Thing is I now know that it will happen again as it's not the first time, he just can't help it. Yes.
Meanwhile I'm becoming a shadow of the woman I once was, constantly thinking who is he talking to/texting. When I'm not with him, who is he meeting? It is eating away at the very core of who I am and I can no longer cope with it. It's so destructive and soul destroying. The trust is shattered into a million pieces This will be your life forever if you stay - you know that.
He just won't accept it though What?! He doesn't get that choice. That simply isn't a logical sentence - he doesn't have to accept it, he can stand there not accepting it until he's blue in the face and you can - and should - still simply go ahead and make the life choices HIS behaviour has caused. Tough shit.
You gave birth six weeks ago. You need peace, tranquility and support. The most important thing right now is healing from the birth, adjusting to having your DS, and doing things like resting, establishing feeding, and ensuring that you are supported enough so that you don't develop PND.
Are your family supportive? Could you go and stay with them? Honestly, in terms of a split, leaving right now would be easier in a LOT of ways as there is no question that your baby should stay with you and that will be the status quo.
If I were you I would leave now, become officially separated and take as much help as you can with relocating local to your family (IF they are supportive). Do not stay any longer up north and become established there with your baby - move to where YOU want to be, and start all the baby group, making local friends with babies stuff there - where you are likely to stay.
It may sound impossible with a newborn but in truth it's much easier in many ways- it's actually harder when they are older and mobile!

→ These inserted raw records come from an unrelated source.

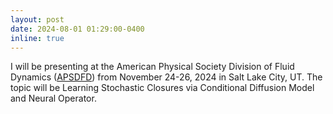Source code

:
 ```yaml
---
layout: post
date: 2024-08-01 01:29:00-0400
inline: true
---
```

I will be presenting at the American Physical Society Division of Fluid Dynamics ([APSDFD](https://dfd-meeting.aps.org/)) from November 24-26, 2024 in Salt Lake City, UT. The topic will be Learning Stochastic Closures via Conditional Diffusion Model and Neural Operator.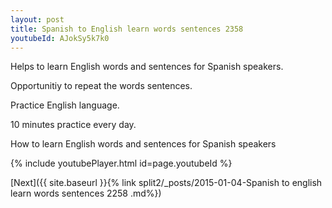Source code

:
 ```yaml
---
layout: post
title: Spanish to English learn words sentences 2358 
youtubeId: AJokSy5k7k0
---
```

 
 
Helps to learn English words and sentences for Spanish speakers.

Opportunitiy to repeat the words sentences. 

Practice English language. 
 
10 minutes practice every day. 
 
How to learn English words and sentences for Spanish speakers 
 
{% include youtubePlayer.html id=page.youtubeId %}
 
 
[Next]({{ site.baseurl }}{% link  split2/_posts/2015-01-04-Spanish to english learn words sentences 2258 .md%})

Do not engage with your cheater liar H - there's no point. You know already what his speeches will say - you detail it all upthread and it's all lies lies lies. He will have been sleeping with other people through your relationship and deep down you know it.
Yes you can move with the baby and there is nothing he can do. You can tell him you are leaving him for his cheating, you need physical support from your family with the newborn and that is that.
He can come and visit when he can fit it in to his extracurricular shag schedule
I'm very sorry but very glad you are clear that this is a dead end and you need to get out.